In the case of Kia Motors, a self-directing and autonomous marketing function could easily be considered a corporate “alter” that has effectively asserted control over brand behavior in the social media fulfilling all the symptoms of Multiple Personality Disorder (MPD…now DID). It’s time for the rest of corporate functionality, and general management, to realize that social media is the future. Privacy is dead, and marketing and sales can’t be the reigning personality of the company in social media.
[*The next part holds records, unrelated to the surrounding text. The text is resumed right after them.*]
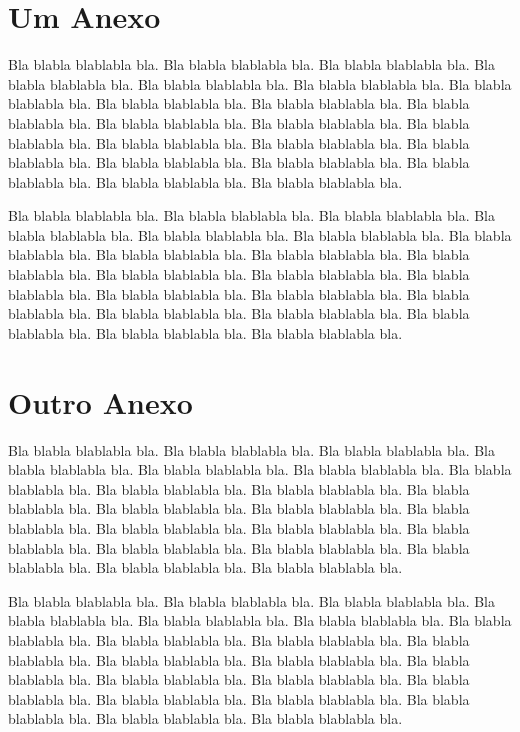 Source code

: \documentclass[tcc,ec]{texfurg} %
\begin{document}



\annex
\chapter{Um Anexo}

  Bla blabla blablabla bla.  Bla blabla blablabla bla.  Bla blabla blablabla
  bla.  Bla blabla blablabla bla.  Bla blabla blablabla bla.  Bla blabla
  blablabla bla.  Bla blabla blablabla bla.  Bla blabla blablabla bla.  Bla
  blabla blablabla bla.  Bla blabla blablabla bla.  Bla blabla blablabla bla.
  Bla blabla blablabla bla.  Bla blabla blablabla bla.  Bla blabla blablabla
  bla.  Bla blabla blablabla bla.  Bla blabla blablabla bla.  Bla blabla
  blablabla bla.  Bla blabla blablabla bla.  Bla blabla blablabla bla.  Bla
  blabla blablabla bla.  Bla blabla blablabla bla.

  Bla blabla blablabla bla.  Bla blabla blablabla bla.  Bla blabla blablabla
  bla.  Bla blabla blablabla bla.  Bla blabla blablabla bla.  Bla blabla
  blablabla bla.  Bla blabla blablabla bla.  Bla blabla blablabla bla.  Bla
  blabla blablabla bla.  Bla blabla blablabla bla.  Bla blabla blablabla bla.
  Bla blabla blablabla bla.  Bla blabla blablabla bla.  Bla blabla blablabla
  bla.  Bla blabla blablabla bla.  Bla blabla blablabla bla.  Bla blabla
  blablabla bla.  Bla blabla blablabla bla.  Bla blabla blablabla bla.  Bla
  blabla blablabla bla.  Bla blabla blablabla bla.

\chapter{Outro Anexo}

  Bla blabla blablabla bla.  Bla blabla blablabla bla.  Bla blabla blablabla
  bla.  Bla blabla blablabla bla.  Bla blabla blablabla bla.  Bla blabla
  blablabla bla.  Bla blabla blablabla bla.  Bla blabla blablabla bla.  Bla
  blabla blablabla bla.  Bla blabla blablabla bla.  Bla blabla blablabla bla.
  Bla blabla blablabla bla.  Bla blabla blablabla bla.  Bla blabla blablabla
  bla.  Bla blabla blablabla bla.  Bla blabla blablabla bla.  Bla blabla
  blablabla bla.  Bla blabla blablabla bla.  Bla blabla blablabla bla.  Bla
  blabla blablabla bla.  Bla blabla blablabla bla.

  Bla blabla blablabla bla.  Bla blabla blablabla bla.  Bla blabla blablabla
  bla.  Bla blabla blablabla bla.  Bla blabla blablabla bla.  Bla blabla
  blablabla bla.  Bla blabla blablabla bla.  Bla blabla blablabla bla.  Bla
  blabla blablabla bla.  Bla blabla blablabla bla.  Bla blabla blablabla bla.
  Bla blabla blablabla bla.  Bla blabla blablabla bla.  Bla blabla blablabla
  bla.  Bla blabla blablabla bla.  Bla blabla blablabla bla.  Bla blabla
  blablabla bla.  Bla blabla blablabla bla.  Bla blabla blablabla bla.  Bla
  blabla blablabla bla.  Bla blabla blablabla bla.
\end{document}

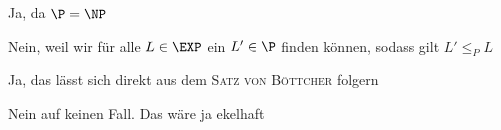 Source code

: \begin{quiz}
\item Ja, da $\P=\NP$
\item Nein, weil wir für alle $L\in\EXP$ ein $L'\in\P$ finden können, sodass gilt $L'\leq_P L$
\item Ja, das lässt sich direkt aus dem \textsc{Satz von Böttcher} folgern
\item Nein auf keinen Fall. Das wäre ja ekelhaft
\end{quiz}
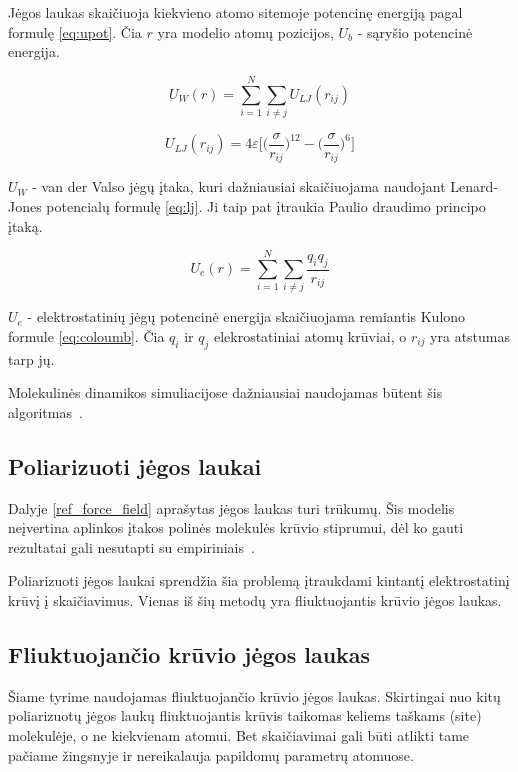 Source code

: \documentclass[runningheads]{llncs}
\begin{document}
Jėgos laukas skaičiuoja kiekvieno atomo sitemoje potencinę energiją pagal formulę \ref{eq:upot}.
Čia \(r\) yra modelio atomų pozicijos, \(U_b\) - sąryšio potencinė energija.

\begin{equation}
    U_W(r) = \sum\limits_{i=1}^N \sum\limits_{i\neq j} {U_{LJ}(r_{ij})}
\end{equation}

\begin{equation} \label{eq:lj}
    U_{LJ}(r_{ij}) = 4\varepsilon\Bigg[\bigg(\dfrac \sigma {r_{ij}}\bigg)^{12} - \bigg(\dfrac \sigma {r_{ij}}\bigg)^6\Bigg]
\end{equation}

\(U_W\) - van der Valso jėgų įtaka, kuri dažniausiai skaičiuojama naudojant Lenard-Jones potencialų formulę \ref{eq:lj}.
Ji taip pat įtraukia Paulio draudimo principo įtaką.

\begin{equation} \label{eq:coloumb}
    U_{e}(r) = \sum\limits_{i=1}^N \sum\limits_{i\neq j} {\dfrac{q_i q_j}{r_{ij}}}
\end{equation}

\(U_e\) - elektrostatinių jėgų potencinė energija skaičiuojama remiantis Kulono formule \ref{eq:coloumb}.
Čia \(q_i\) ir \(q_j\) elekrostatiniai atomų krūviai, o \(r_{ij}\) yra atstumas tarp jų.

Molekulinės dinamikos simuliacijose dažniausiai naudojamas būtent šis algoritmas~\cite{ref_pol}.


\subsection{Poliarizuoti jėgos laukai}

Dalyje \ref{ref_force_field} aprašytas jėgos laukas turi trūkumų.
Šis modelis neįvertina aplinkos įtakos polinės molekulės krūvio stiprumui, dėl ko gauti rezultatai gali nesutapti su empiriniais~\cite{ref_pol}.

Poliarizuoti jėgos laukai sprendžia šia problemą įtraukdami kintantį elektrostatinį krūvį į skaičiavimus.
Vienas iš šių metodų yra fliuktuojantis krūvio jėgos laukas.


\subsection{Fliuktuojančio krūvio jėgos laukas}

Šiame tyrime naudojamas fliuktuojančio krūvio jėgos laukas.
Skirtingai nuo kitų poliarizuotų jėgos laukų fliuktuojantis krūvis taikomas keliems taškams (site) molekulėje, o ne kiekvienam atomui.
Bet skaičiavimai gali būti atlikti tame pačiame žingsnyje ir nereikalauja papildomų parametrų atomuose.
\end{document}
See if you can recognize something here about companies you know in social media behave from this description of Multiple Personality Disorder (MPD) as an individual affliction:
” Multiple Personality Disorder (MPD) is a psychiatric disorder characterized by having at least one “alter” personality that controls behavior. The “alters” are said to occur spontaneously and involuntarily, and function more or less independently of each other. The unity of consciousness, by which we identify ourselves, is said to be absent in MPD. Another symptom of MPD is significant amnesia that can’t be explained by ordinary forgetfulness. In 1994, the American Psychiatric Association’s DSM-IV replaced the designation of MPD with DID: dissociative identity disorder. The label may have changed, but the list of symptoms remained essentially the same”.
Working in social media requires crisis policy and procedure, together with standard procedures for response and standard protocols for elevating decision-making. If social media doesn’t engage the full functionality of the organization, you may be leaving brand management in social media to an ‘alter’.